Besançon : 5 ans de prison pour avoir percuté et gravement blessé un policier lors d’un rodéo sauvage


Illustration. (Jose Hernandez/Camera 51/shutterstock)

Un policier de la brigade anticriminalité (BAC) avait été percuté et gravement blessé par un homme de 20 ans à scooter, à Besançon (Doubs), dans la nuit 1er au 2 juillet dernier, lors d’une intervention. Le prévenu a écopé d’une peine de cinq ans de prison ferme.

Il a nié les faits mais cela n’a pas suffi face aux éléments le mettant directement en cause. Un jeune homme de 20 ans a été jugé dans le cadre d’une comparution immédiate ce mercredi au tribunal de Besançon, pour avoir volontairement percuté et grièvement blessé un policier durant un rodéo sauvage, dans le quartier de Saint-Claude.
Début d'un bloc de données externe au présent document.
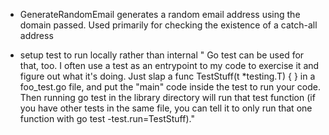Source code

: - GenerateRandomEmail generates a random email address using the domain passed. Used primarily for checking the existence of a catch-all address

- setup test to run locally rather than internal " Go test can be used for that, too. I often use a test as an entrypoint to my code to exercise it and figure out what it's doing. Just slap a func TestStuff(t \*testing.T) { } in a foo_test.go file, and put the "main" code inside the test to run your code. Then running go test in the library directory will run that test function (if you have other tests in the same file, you can tell it to only run that one function with go test -test.run=TestStuff)."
Les faits se sont produits dans la nuit du 1er au 2 juillet dernier. Les policiers de la BAC avaient été appelés pour des individus en plein rodéo urbain, ainsi que pour des tirs de mortiers d’artifice. A peine arrivé, l’un des fonctionnaires de 38 ans a été brutalement renversé par deux individus à scooter, qui ont pris la fuite. Le policier « souffre de blessures sérieuses aux membres inférieurs et il existe une inquiétude sur la possibilité qu’il retrouve l’intégral usage de ses jambes », avait annoncé le lendemain le directeur départemental de la sécurité publique (DDSP) du Doubs, Yves Cellier. La victime est gravement blessée à un genou.

Lors de son jugement, le prévenu a répondu aux questions du tribunal avec désinvolture indique Le Parisien. Il a nié les faits, affirmant qu’il ne savait pas qui étaient les deux auteurs et qu’il « ne veut pas le savoir », car « ça n’est pas son problème ».

Une empreinte et deux témoins

Pourtant, l’une de ses empreintes a été retrouvée sur le deux-roues et deux témoins l’ont formellement identifié alors qu’il conduisait le scooter sans casque, à visage découvert. Son passager présumé, un adolescent de 17 ans, avait tiré des mortiers d’artifice sur les policiers. Ce dernier n’a pas été jugé en comparution immédiate : il a été mis en examen et placé en détention provisoire.

Déjà condamné neuf fois

Le procureur de la République, Étienne Manteaux, a dénoncé la « prise de pouvoir de ces jeunes dans l’espace public » et a réclamé une peine de cinq ans d’emprisonnement contre le prévenu, déjà condamné à neuf reprises par le passé. Le tribunal a suivi entièrement ses réquisitions. Le mis en cause devra également purger une peine de 13 mois de prison correspondant à des condamnations antérieures mises à exécution. En outre, sa peine a été assortie d’une interdiction de séjour dans le Doubs de trois ans.